*Recorded data*
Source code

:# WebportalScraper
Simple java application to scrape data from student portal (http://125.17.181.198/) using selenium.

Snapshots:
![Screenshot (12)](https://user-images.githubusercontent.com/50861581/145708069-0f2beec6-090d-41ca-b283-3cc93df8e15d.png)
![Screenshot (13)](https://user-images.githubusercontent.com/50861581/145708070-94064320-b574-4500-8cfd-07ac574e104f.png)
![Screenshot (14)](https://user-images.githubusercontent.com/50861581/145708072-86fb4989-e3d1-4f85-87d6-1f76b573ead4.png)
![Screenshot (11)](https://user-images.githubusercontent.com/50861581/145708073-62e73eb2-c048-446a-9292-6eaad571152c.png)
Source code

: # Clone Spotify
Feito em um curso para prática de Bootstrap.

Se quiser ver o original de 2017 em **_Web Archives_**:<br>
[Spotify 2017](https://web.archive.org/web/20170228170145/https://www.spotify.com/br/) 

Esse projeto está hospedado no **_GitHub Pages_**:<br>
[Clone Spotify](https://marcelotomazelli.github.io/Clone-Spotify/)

*Exercise brief*
Output the data in full, exactly as it stands.

*Output below*
Source code

:# WebportalScraper
Simple java application to scrape data from student portal (http://125.17.181.198/) using selenium.

Snapshots:
![Screenshot (12)](https://user-images.githubusercontent.com/50861581/145708069-0f2beec6-090d-41ca-b283-3cc93df8e15d.png)
![Screenshot (13)](https://user-images.githubusercontent.com/50861581/145708070-94064320-b574-4500-8cfd-07ac574e104f.png)
![Screenshot (14)](https://user-images.githubusercontent.com/50861581/145708072-86fb4989-e3d1-4f85-87d6-1f76b573ead4.png)
![Screenshot (11)](https://user-images.githubusercontent.com/50861581/145708073-62e73eb2-c048-446a-9292-6eaad571152c.png)
Source code

: # Clone Spotify
Feito em um curso para prática de Bootstrap.

Se quiser ver o original de 2017 em **_Web Archives_**:<br>
[Spotify 2017](https://web.archive.org/web/20170228170145/https://www.spotify.com/br/) 

Esse projeto está hospedado no **_GitHub Pages_**:<br>
[Clone Spotify](https://marcelotomazelli.github.io/Clone-Spotify/)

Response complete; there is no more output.